The timing of this announcement is also notable. Research cited by SiFive suggests that AI is accelerating RISC-V adoption, with shipments of RISC-V AI processors forecast to climb rapidly over the next several years. Deloitte data points to a 20% increase in AI workloads across all computing domains, with edge workloads projected to rise nearly 80%.

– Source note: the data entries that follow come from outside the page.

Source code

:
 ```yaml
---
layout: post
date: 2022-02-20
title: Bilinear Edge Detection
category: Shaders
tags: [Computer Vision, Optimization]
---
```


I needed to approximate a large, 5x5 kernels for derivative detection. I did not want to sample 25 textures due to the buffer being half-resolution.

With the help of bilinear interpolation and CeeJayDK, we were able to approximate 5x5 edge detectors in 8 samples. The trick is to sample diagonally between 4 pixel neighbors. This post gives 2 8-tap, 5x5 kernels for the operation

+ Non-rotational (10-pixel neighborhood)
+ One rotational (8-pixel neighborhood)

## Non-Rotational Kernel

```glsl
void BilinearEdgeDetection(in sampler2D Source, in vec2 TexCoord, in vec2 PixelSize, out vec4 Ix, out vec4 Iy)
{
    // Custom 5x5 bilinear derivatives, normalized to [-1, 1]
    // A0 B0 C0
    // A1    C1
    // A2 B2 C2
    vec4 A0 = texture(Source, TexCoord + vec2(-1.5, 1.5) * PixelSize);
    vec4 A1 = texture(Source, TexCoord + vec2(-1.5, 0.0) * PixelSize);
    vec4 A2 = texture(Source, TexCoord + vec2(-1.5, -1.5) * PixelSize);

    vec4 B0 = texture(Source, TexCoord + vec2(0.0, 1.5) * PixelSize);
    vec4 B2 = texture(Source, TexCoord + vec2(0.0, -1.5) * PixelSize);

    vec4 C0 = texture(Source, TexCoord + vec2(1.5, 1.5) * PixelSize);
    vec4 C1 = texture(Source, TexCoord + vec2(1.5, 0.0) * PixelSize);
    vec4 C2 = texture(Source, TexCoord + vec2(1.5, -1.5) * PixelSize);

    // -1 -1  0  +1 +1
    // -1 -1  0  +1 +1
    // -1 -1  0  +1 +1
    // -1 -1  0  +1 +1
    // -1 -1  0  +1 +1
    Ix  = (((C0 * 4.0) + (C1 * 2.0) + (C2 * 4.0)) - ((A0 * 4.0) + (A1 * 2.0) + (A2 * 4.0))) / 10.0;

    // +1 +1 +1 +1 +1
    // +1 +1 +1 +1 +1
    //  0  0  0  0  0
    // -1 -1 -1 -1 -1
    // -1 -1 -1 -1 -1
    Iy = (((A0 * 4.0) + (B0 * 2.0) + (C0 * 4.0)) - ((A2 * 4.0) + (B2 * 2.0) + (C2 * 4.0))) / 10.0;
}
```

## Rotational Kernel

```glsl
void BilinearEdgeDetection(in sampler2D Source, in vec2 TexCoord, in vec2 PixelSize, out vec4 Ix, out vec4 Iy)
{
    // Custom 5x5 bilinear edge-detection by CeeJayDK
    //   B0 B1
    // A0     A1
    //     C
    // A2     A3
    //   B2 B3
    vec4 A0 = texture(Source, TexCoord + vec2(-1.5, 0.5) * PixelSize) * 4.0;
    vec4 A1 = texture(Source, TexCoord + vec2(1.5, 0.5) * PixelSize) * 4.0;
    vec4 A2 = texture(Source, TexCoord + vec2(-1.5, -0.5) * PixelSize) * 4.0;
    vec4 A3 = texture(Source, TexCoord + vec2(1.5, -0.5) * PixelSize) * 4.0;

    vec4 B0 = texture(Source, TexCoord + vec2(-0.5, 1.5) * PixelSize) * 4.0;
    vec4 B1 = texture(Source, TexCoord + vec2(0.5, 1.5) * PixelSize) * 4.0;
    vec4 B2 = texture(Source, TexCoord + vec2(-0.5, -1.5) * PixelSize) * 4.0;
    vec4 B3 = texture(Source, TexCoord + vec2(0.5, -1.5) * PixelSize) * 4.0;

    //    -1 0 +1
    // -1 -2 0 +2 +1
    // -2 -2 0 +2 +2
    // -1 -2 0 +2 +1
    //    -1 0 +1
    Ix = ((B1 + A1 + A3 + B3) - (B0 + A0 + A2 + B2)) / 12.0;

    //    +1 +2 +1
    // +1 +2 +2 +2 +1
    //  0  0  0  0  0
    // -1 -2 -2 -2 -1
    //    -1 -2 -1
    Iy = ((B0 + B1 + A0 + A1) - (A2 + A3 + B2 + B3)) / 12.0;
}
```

Low Power SiFive Scalar And Vector Compute For A Wide Array Of Applications
While the open RISC-V architecture eliminates licensing costs and enables customization, SiFive’s challenge lies in competing with entrenched incumbents. Companies like Arm, Intel, and NVIDIA already offer AI-optimized processor IP and accelerators with robust software ecosystems. SiFive’s approach, however, which pairs efficient scalar/vector compute with flexible accelerator control interfaces, is a unique proposition. By reducing reliance on proprietary interconnects or middleware, the company positions its IP as both cost-effective and adaptable.
If SiFive can demonstrate that its 2nd Generation Intelligence Family reduces AI development friction while hitting performance and efficiency targets, it could secure a stronger position in edge markets and carve out a role in data center AI deployments as well. That said, success will hinge on execution—particularly in aligning with software frameworks and proving scalability in production silicon, which is expected in Q2 2026.
SiFive will discuss these new cores at the AI Infra Summit in Santa Clara, California, taking place Sept. 9-11 (booth #908). 2nd Generation Intelligence Family cores are already being used by multiple top tier chipmakers, however, and all five of the new products are already available for licensing immediately.